Arkansas Democrat-Gazette

N. Korea offended by Biden remarks

U.S. insists policy seeking solutions

- COMPILED BY DEMOCRAT-GAZETTE STAFF FROM WIRE REPORTS

SEOUL, South Korea — North Korea on Sunday warned the United States will face “a very grave situation” because President Joe Biden “made a big blunder” in his recent speech by calling the North a security threat and revealing his intent to maintain a hostile policy against it.

The statement was one of three that the North released Sunday directed at the United States and its ally South Korea. They included warnings that the North might respond to the Biden administra­tion’s recent statements about the country with unspecifie­d “correspond­ing measures.”

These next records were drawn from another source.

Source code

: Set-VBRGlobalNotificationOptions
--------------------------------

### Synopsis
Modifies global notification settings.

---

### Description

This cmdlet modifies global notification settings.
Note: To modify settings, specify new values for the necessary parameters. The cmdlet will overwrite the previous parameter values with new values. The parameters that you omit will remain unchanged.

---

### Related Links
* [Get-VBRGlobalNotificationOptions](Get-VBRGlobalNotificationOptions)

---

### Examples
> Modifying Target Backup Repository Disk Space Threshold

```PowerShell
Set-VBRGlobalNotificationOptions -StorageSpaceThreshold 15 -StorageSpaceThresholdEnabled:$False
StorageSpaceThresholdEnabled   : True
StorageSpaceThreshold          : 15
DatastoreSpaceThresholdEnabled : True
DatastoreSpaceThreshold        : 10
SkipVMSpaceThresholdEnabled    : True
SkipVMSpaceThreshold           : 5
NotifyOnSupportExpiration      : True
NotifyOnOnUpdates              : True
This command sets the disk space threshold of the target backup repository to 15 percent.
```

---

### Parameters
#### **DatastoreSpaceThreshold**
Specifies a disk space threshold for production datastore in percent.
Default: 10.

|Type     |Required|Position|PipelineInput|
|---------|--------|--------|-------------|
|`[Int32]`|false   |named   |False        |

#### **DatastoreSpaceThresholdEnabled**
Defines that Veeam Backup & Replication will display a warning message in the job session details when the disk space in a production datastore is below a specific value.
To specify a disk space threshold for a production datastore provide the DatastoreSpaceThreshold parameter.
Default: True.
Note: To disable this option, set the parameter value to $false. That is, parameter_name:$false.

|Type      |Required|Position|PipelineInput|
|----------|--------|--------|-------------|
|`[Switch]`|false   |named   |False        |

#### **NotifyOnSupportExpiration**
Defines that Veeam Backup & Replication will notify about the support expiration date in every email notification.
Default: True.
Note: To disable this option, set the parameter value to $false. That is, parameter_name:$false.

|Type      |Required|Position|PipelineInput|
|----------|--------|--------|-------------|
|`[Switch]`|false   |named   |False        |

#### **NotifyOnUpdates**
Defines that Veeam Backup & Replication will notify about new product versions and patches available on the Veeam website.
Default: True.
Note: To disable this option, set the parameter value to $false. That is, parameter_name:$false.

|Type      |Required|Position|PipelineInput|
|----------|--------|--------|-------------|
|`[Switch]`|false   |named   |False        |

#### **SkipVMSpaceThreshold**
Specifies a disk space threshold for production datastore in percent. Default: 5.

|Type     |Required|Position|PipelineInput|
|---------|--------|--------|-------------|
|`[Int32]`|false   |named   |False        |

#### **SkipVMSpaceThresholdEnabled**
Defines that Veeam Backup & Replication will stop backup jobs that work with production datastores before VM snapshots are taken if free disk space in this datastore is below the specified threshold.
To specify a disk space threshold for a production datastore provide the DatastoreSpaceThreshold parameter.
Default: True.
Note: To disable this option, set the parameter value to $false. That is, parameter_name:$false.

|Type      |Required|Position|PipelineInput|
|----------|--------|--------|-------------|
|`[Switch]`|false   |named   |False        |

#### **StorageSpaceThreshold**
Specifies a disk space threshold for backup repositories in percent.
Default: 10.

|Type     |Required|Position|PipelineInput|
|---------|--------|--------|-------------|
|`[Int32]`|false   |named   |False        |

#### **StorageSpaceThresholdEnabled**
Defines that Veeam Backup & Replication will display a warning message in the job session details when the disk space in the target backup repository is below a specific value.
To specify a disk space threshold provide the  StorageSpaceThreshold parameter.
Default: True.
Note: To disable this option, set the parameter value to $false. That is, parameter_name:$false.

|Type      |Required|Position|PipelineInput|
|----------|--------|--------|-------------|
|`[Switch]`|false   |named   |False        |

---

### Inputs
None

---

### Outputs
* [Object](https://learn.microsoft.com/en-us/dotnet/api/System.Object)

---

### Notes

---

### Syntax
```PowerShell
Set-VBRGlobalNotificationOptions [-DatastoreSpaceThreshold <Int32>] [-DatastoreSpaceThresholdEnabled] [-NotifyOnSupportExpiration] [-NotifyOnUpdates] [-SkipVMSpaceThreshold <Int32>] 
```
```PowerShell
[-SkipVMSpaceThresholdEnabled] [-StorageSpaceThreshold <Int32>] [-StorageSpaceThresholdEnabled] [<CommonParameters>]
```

Biden’s national security adviser, Jake Sullivan, said Sunday that U.S. policy is “not aimed at hostility, it’s aimed at solutions” and at “ultimately achieving the complete denucleari­zation of the Korean Peninsula.”

“And we’re prepared to engage in diplomacy towards that ultimate objective, but work on practical measures that can help us make progress along the way towards that goal,” Sullivan said on ABC’s “This Week.”

Last week, Biden, in his first address to Congress, called North Korea’s and Iran’s nuclear programs “serious threats” to American and world security and said he’ll work with allies to address those problems through diplomacy and stern deterrence.

The administra­tion, which has been conducting a North Korea policy review, recently indicated that it would pursue a strategy somewhere between former President Donald Trump’s direct outreach to North Korean leader Kim Jong Un, in which Trump strove for a single, sweeping deal, and the “strategic

patience” approach of former President Barack Obama, which sought to compel the North to negotiate through sanctions and other forms of pressure.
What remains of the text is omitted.